Activity: While reading through the material below, copy each line that holds the word "from".

Provided data:
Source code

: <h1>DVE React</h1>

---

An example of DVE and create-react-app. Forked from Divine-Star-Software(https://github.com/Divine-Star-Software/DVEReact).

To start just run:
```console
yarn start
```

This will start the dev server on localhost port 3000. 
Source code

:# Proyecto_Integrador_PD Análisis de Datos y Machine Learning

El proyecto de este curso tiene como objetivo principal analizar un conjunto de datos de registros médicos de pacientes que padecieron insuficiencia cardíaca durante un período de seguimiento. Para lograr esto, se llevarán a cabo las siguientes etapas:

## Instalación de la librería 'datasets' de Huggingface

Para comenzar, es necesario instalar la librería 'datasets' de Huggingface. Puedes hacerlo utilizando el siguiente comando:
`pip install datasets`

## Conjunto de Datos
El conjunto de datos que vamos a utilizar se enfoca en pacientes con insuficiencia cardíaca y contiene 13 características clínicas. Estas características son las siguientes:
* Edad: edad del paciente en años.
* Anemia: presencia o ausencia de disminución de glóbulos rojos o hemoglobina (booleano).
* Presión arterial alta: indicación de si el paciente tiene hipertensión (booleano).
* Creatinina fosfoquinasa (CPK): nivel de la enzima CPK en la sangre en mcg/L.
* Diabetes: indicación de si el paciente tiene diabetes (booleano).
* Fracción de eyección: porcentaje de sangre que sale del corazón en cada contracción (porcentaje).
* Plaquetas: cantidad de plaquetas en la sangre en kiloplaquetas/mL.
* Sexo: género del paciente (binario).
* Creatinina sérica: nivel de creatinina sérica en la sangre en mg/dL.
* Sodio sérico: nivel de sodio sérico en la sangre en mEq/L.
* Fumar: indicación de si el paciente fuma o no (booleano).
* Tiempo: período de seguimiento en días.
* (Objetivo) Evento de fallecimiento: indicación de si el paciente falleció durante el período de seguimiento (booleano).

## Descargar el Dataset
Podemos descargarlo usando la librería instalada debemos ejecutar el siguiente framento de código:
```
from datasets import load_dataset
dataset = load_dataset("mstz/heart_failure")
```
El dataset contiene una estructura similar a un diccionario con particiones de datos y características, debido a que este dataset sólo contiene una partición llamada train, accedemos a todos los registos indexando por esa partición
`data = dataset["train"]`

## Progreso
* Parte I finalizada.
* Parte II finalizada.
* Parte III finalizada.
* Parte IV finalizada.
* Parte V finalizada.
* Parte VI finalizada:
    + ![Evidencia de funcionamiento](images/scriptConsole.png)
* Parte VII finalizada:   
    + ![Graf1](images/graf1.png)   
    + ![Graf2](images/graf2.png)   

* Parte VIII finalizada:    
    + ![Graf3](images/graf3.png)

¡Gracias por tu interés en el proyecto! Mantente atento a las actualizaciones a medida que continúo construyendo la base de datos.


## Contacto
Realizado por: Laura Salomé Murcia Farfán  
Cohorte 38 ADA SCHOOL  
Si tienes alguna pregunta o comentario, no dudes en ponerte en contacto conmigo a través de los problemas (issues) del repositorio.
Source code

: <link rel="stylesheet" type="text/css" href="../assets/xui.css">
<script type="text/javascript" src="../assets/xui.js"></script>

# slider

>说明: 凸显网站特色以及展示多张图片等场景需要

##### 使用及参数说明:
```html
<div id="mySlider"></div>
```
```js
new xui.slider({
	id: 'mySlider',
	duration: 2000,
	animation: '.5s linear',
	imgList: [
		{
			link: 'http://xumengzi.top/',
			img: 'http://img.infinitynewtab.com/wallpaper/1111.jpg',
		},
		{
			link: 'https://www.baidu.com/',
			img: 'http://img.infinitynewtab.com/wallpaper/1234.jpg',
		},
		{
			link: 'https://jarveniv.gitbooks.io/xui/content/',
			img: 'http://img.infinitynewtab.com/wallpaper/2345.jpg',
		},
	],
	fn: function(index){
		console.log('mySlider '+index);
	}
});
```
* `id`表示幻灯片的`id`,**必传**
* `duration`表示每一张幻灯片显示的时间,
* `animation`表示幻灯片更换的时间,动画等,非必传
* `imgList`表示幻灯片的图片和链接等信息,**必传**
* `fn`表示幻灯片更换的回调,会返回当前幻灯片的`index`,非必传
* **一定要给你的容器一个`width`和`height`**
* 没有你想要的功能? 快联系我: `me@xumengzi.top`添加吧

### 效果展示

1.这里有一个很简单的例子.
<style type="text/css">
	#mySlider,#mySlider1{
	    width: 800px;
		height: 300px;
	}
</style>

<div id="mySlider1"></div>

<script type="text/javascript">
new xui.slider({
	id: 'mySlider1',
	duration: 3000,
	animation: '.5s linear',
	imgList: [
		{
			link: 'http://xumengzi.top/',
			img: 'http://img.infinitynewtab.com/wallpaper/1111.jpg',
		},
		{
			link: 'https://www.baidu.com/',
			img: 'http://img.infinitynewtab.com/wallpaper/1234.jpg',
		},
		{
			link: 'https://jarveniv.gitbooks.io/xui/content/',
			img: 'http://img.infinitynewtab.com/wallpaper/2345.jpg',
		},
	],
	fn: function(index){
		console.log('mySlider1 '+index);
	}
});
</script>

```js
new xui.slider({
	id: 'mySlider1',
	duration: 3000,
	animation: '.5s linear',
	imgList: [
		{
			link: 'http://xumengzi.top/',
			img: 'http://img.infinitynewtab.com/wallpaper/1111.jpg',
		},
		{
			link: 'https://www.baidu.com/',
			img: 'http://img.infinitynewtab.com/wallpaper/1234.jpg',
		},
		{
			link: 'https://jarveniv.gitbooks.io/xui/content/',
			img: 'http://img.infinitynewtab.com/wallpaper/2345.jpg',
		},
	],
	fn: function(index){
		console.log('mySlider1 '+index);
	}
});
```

Solution for this task:
An example of DVE and create-react-app. Forked from Divine-Star-Software(https://github.com/Divine-Star-Software/DVEReact).
from datasets import load_dataset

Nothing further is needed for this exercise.